• _What is required_
Your job is to return every line in the data holding the string "talvi".

• _Available data_
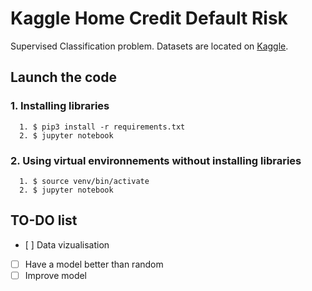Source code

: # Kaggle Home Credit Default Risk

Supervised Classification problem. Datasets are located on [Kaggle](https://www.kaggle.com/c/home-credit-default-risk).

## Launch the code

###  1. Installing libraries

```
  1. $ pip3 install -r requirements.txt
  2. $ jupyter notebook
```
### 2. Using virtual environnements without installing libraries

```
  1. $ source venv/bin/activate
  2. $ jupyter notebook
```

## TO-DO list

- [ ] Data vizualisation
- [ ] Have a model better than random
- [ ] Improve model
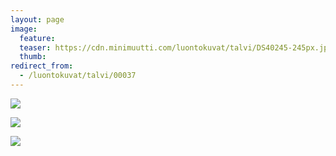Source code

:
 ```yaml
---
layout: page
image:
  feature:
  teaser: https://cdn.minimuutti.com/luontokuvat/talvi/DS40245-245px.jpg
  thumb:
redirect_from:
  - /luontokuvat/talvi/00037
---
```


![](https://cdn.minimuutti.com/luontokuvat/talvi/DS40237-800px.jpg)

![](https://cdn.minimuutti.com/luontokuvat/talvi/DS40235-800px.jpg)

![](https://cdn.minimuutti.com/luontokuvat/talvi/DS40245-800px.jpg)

==

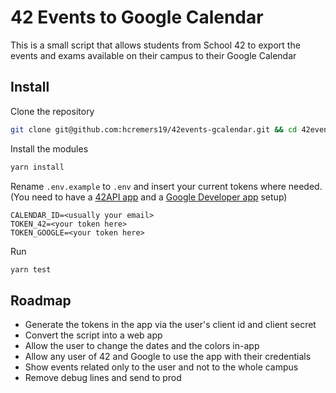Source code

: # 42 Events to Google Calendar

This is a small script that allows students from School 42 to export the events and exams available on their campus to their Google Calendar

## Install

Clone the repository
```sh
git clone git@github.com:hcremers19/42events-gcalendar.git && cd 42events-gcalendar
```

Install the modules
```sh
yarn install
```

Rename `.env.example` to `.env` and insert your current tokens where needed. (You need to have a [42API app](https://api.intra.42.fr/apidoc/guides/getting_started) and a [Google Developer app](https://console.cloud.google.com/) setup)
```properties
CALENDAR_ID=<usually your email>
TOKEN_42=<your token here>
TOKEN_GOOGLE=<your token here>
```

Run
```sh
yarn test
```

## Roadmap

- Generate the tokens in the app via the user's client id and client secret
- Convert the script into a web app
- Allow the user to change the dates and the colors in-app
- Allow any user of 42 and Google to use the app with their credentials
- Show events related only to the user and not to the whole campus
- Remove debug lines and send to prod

• _Written solution_
  teaser: https://cdn.minimuutti.com/luontokuvat/talvi/DS40245-245px.jpg
  - /luontokuvat/talvi/00037
![](https://cdn.minimuutti.com/luontokuvat/talvi/DS40237-800px.jpg)
![](https://cdn.minimuutti.com/luontokuvat/talvi/DS40235-800px.jpg)
![](https://cdn.minimuutti.com/luontokuvat/talvi/DS40245-800px.jpg)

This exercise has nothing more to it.